Al día siguiente de llegar a Santo Domingo, comencé a trabajar en la página cultural de El Caribe. Asustado por el “aterrizaje forzoso”, le pedí Freddy Ginebra que me resumiera la cultura dominicana en una pocas claves. Entre las cosas que mencionó estaba la pintura de Cándido Bidó.
Hace poco más de un año tuve una larga conversación con Cándido. Fue en su pueblo, donde él construyó una Plaza de la Cultura para que “ningún niño de Bonao que pueda llegar a ser un artista, deje de serlo por no haber tenido la oportunidad de que le enseñaran lo que es un pincel o una metáfora”.

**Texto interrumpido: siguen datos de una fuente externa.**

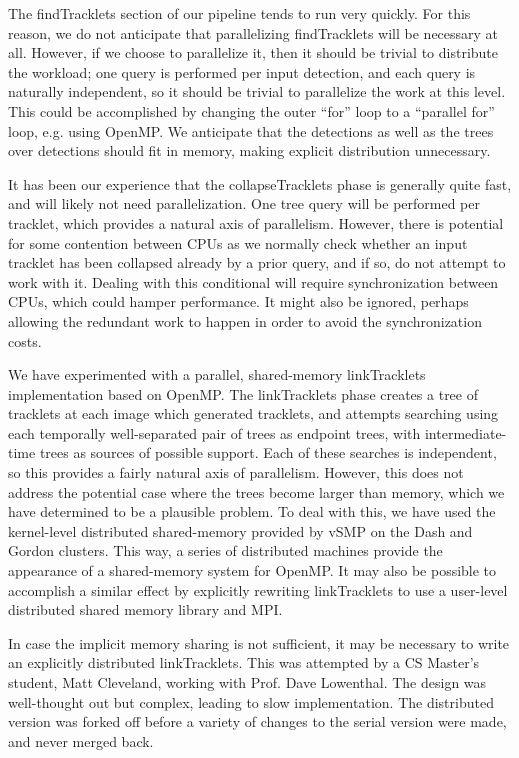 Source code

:  The findTracklets section of
our pipeline tends to run very quickly.  For this reason, we do not
anticipate that parallelizing findTracklets will be necessary at all.
However, if we choose to parallelize it, then it should be trivial to
distribute the workload; one query is performed per input detection,
and each query is naturally independent, so it should be trivial to
parallelize the work at this level.  This could be accomplished by
changing the outer ``for'' loop to a ``parallel for'' loop, e.g. using
OpenMP.  We anticipate that the detections as well as the trees over
detections should fit in memory, making explicit distribution
unnecessary.

 It has been our
experience that the collapseTracklets phase is generally quite fast,
and will likely not need parallelization.  One tree query will be
performed per tracklet, which provides a natural axis of parallelism.
However, there is potential for some contention between CPUs as we
normally check whether an input tracklet has been collapsed already by
a prior query, and if so, do not attempt to work with it.  Dealing
with this conditional will require synchronization between CPUs, which
could hamper performance.  It might also be ignored, perhaps allowing
the redundant work to happen in order to avoid the synchronization
costs.

 We have experimented with a
parallel, shared-memory linkTracklets implementation based on OpenMP.
The linkTracklets phase creates a tree of tracklets at each image
which generated tracklets, and attempts searching using each
temporally well-separated pair of trees as endpoint trees, with
intermediate-time trees as sources of possible support.  Each of these
searches is independent, so this provides a fairly natural axis of
parallelism.  However, this does not address the potential case where
the trees become larger than memory, which we have determined to be a
plausible problem.  To deal with this, we have used the kernel-level
distributed shared-memory provided by vSMP on the Dash and Gordon
clusters.  This way, a series of distributed machines provide the
appearance of a shared-memory system for OpenMP.  It may also be
possible to accomplish a similar effect by explicitly rewriting
linkTracklets to use a user-level distributed shared memory library
and MPI.  

 In case the implicit
memory sharing is not sufficient, it may be necessary to write an
explicitly distributed linkTracklets.  This was attempted by a CS
Master's student, Matt Cleveland, working with Prof. Dave Lowenthal.
The design was well-thought out but complex, leading to slow
implementation.  The distributed version was forked off before a
variety of changes to the serial version were made, and never merged
back.

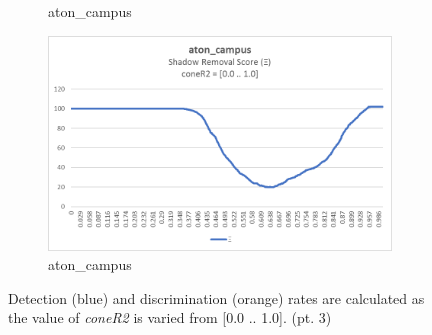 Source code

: \begin{appendices}
\begin{figure}
\begin{subfigure}{.45\linewidth}
  \caption{aton\_campus}
\end{subfigure}
\hfill
\begin{subfigure}{.45\linewidth}
  \includegraphics[width=1\linewidth]{figures/appendix/campus_coneR2_score.jpg}
  \caption{aton\_campus}
\end{subfigure}

\caption{Detection (blue) and discrimination (orange) rates are calculated as the value of \textit{coneR2} is varied from [0.0 .. 1.0]. (pt. 3)}
\end{figure}


\end{appendices}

Mi viaje fue a propósito del Premio Brugal Cree en su Gente. Debía escribir un reportaje sobre los sueños que se llevarían a cabo con los recursos que aportaría la Fundación Brugal. Cándido estaba feliz, orondo. Enumeraba una y otra vez todas las cosas que haría. Trazaba aulas, talleres y salas de exposiciones el aire.
Ese día parecía un hombre al que la muerte no le podía dar alcance. Solo se quejó una vez: “Para ser solidario hay que perder la vergüenza. Yo solo puedo vivir de mis cuadros, de lo que pinto. Pero para ayudar a los demás tengo que pedir ayuda y muchos me han tirado muchas puertas en la cara. Por eso digo que perdí la vergüenza, porque sigo tocando y sigo tocando hasta que reaccionan y me dan una contribución”, dijo.
Por eso la mejor manera de conservar la obra del maestro Bidó no es exhibiendo sus cuadros en los museos, sino garantizando que la Plaza de la Cultura de Bonao no desaparezca. Ese sería el mejor compromiso que los dominicanos podrían hacer con la memoria de Cándido, aquel hombrecito que estaba dispuesto a perder la vergüenza por tal de seguir siendo solidario.